**WHAT IS EXPECTED**: Go through the material and pull out every line with the string "cusp" in it.

**DATA FOR THE TASK**:
________________________________________

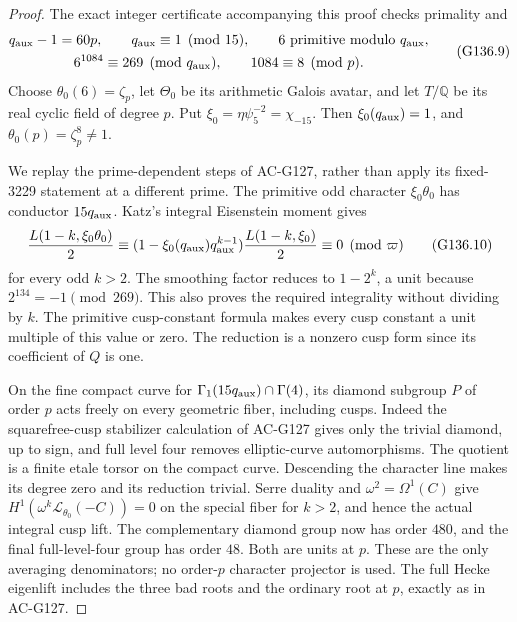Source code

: \begin{proof}
The exact integer certificate accompanying this proof checks
primality and
\[
 \begin{gathered}
 q_{\rm aux}-1=60p,\qquad q_{\rm aux}\equiv1\pmod{15},\qquad
 6\text{ primitive modulo }q_{\rm aux},\\
 6^{1084}\equiv269\pmod{q_{\rm aux}},\qquad1084\equiv8\pmod p.
 \end{gathered}
 \tag{G136.9}
\]
Choose \(\theta_0(6)=\zeta_p\), let \(\Theta_0\) be its
arithmetic Galois avatar, and let \(T/\mathbb Q\) be its real
cyclic field of degree \(p\).  Put \(\xi_0=\eta\psi_5^{-2}
=\chi_{-15}\).  Then \(\xi_0(q_{\rm aux})=1\), and
\(\theta_0(p)=\zeta_p^8\ne1\).

We replay the prime-dependent steps of AC-G127, rather than
apply its fixed-3229 statement at a different prime.
The primitive odd character \(\xi_0\theta_0\) has conductor
\(15q_{\rm aux}\).  Katz's integral Eisenstein moment gives
\[
 \frac{L(1-k,\xi_0\theta_0)}2
 \equiv(1-\xi_0(q_{\rm aux})q_{\rm aux}^{k-1})
             \frac{L(1-k,\xi_0)}2\equiv0\pmod\varpi
 \tag{G136.10}
\]
for every odd \(k>2\).  The smoothing factor reduces to
\(1-2^k\), a unit because \(2^{134}=-1\pmod{269}\).
This also proves the required integrality without dividing by
\(k\).  The primitive cusp-constant formula makes every cusp
constant a unit multiple of this value or zero.  The reduction
is a nonzero cusp form since its coefficient of \(Q\) is one.

On the fine compact curve for
\(\Gamma_1(15q_{\rm aux})\cap\Gamma(4)\), its diamond
subgroup \(P\) of order \(p\) acts freely on every geometric
fiber, including cusps.  Indeed the squarefree-cusp stabilizer
calculation of AC-G127 gives only the trivial diamond, up to
sign, and full level four removes elliptic-curve automorphisms.
The quotient is a finite etale torsor on the compact curve.
Descending the character line makes its degree zero and its
reduction trivial.  Serre duality and
\(\omega^2=\Omega^1(C)\) give
\(H^1(\omega^k\mathcal L_{\theta_0}(-C))=0\) on the
special fiber for \(k>2\), and hence the actual integral cusp
lift.  The complementary diamond group now has order \(480\),
and the final full-level-four group has order \(48\).
Both are units at \(p\).  These are the only averaging
denominators; no order-\(p\) character projector is used.
The full Hecke eigenlift includes the three bad roots and the
ordinary root at \(p\), exactly as in AC-G127.


\end{proof}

________________________________________

**RESULT**:
\(k\).  The primitive cusp-constant formula makes every cusp
is a nonzero cusp form since its coefficient of \(Q\) is one.
fiber, including cusps.  Indeed the squarefree-cusp stabilizer
special fiber for \(k>2\), and hence the actual integral cusp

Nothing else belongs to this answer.